The VDOC is immune from the simple negligence claim. "In the absence of express statutory or constitutional provisions waiving immunity, the Commonwealth and its agencies are immune from liability for the tortious acts or omissions of their agents and employees."
While the Commonwealth has absolute immunity unless it is waived, government employees and officials have qualified immunity depending on the function they perform and the manner of performance.
It is clear the VDOC defendants qualify as governmental employees and are immune to Plaintiffs allegations of simple negligence. Accordingly, the simple negligence claims against the VDOC defendants are barred, and their motion for summary judgment is granted to that extent.
As the moving party, Nurse Parks has the burden of proving immunity is warranted by the evidence.
Plaintiff also accuses all the defendants of gross negligence and also willful and wonton negligence. Gross negligence is negligence which shocks fair-minded people but is less than willful recklessness.
The gross negligence and willful and wonton negligence claims will continue against C/O Lundy and C/O Dean. The disputes of material facts as to the unresolved questions for the Eighth Amendment claims implicate the same unresolved questions about these defendants' alleged negligent conduct causing Plaintiff injuries and suffering.
Nurse Parks is entitled to summary judgment for the gross negligence and willful and wonton negligence claims. When a defendant exercises "some degree" of care for the safety of others, a claim of gross negligence cannot succeed.
As to the other VDOC defendants, Plaintiff fails to offer any evidence based on personal knowledge that Clarke, Walrath, or McBride committed gross negligence or willful and wonton negligence. Plaintiff fails to establish, beyond his mere assertion, that the VDOC defendants had a duty to discuss with him personally the various security policies and techniques used to find contraband. As noted earlier, these defendants' purported rules and policies provided a waiver for inmates who have received a medical waiver, which Plaintiff did not seek until after the fall. There is nothing in the record to infer the Clarke, Walrath, or McBride acted or failed to act with malice or were a proximate cause of any injury. Accordingly, Clarke, Walrath, or McBride's motion for summary judgment is granted to that extent.

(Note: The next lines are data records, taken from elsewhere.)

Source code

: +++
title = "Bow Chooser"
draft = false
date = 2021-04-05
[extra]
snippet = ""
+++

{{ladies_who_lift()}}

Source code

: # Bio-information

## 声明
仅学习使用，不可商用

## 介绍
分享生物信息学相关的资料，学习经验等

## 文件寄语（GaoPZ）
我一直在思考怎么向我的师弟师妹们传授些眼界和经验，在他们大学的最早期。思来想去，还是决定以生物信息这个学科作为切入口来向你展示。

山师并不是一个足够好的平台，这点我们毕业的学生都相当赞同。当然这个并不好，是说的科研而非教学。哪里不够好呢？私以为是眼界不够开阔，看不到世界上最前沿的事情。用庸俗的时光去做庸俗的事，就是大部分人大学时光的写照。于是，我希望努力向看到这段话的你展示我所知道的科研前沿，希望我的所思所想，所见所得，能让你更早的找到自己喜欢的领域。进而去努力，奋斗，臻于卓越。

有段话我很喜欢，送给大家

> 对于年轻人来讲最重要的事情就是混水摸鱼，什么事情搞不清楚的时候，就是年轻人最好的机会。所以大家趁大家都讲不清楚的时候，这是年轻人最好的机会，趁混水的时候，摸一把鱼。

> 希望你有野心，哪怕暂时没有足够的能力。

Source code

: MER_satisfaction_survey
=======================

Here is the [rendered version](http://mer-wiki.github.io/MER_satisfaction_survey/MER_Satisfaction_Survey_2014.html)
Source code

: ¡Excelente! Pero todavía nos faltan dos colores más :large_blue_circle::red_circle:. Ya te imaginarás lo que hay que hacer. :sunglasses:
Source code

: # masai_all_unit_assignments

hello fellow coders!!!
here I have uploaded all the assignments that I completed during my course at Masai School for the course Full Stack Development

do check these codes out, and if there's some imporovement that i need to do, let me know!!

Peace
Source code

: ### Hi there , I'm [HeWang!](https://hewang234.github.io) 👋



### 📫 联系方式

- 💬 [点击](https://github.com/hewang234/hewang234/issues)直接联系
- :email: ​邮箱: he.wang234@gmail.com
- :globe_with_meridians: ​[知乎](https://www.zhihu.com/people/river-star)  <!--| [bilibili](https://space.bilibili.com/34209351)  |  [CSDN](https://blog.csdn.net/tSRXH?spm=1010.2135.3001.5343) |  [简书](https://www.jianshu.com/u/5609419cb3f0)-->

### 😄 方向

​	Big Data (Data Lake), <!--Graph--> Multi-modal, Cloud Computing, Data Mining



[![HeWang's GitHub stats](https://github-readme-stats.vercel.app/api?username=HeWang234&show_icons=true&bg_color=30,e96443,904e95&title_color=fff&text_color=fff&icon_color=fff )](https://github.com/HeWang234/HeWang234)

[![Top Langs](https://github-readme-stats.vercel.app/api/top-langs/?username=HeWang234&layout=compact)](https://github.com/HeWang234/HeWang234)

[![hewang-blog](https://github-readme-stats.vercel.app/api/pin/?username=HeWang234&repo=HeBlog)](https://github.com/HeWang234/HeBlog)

For the foregoing reasons, I grant in part and deny in part defendants' motions for summary judgment. The VDOC defendants' motion is denied as to the Eighth Amendment, gross negligence, and willful and wonton negligence claims against C/O Lundy and C/O Dean, and the motion is granted in part as to all other claims. Nurse Parks' motion for summary judgment is denied in part as to simple negligence, and it is granted in part as to all other claims. Nurse Parks and Nurse Crawford may file a motion for summary judgment supported by affidavit(s) within twenty-one days pursuant to Standing Order 2013-6. If they do not file the motion within that time, the Clerk shall set this matter for a jury trial.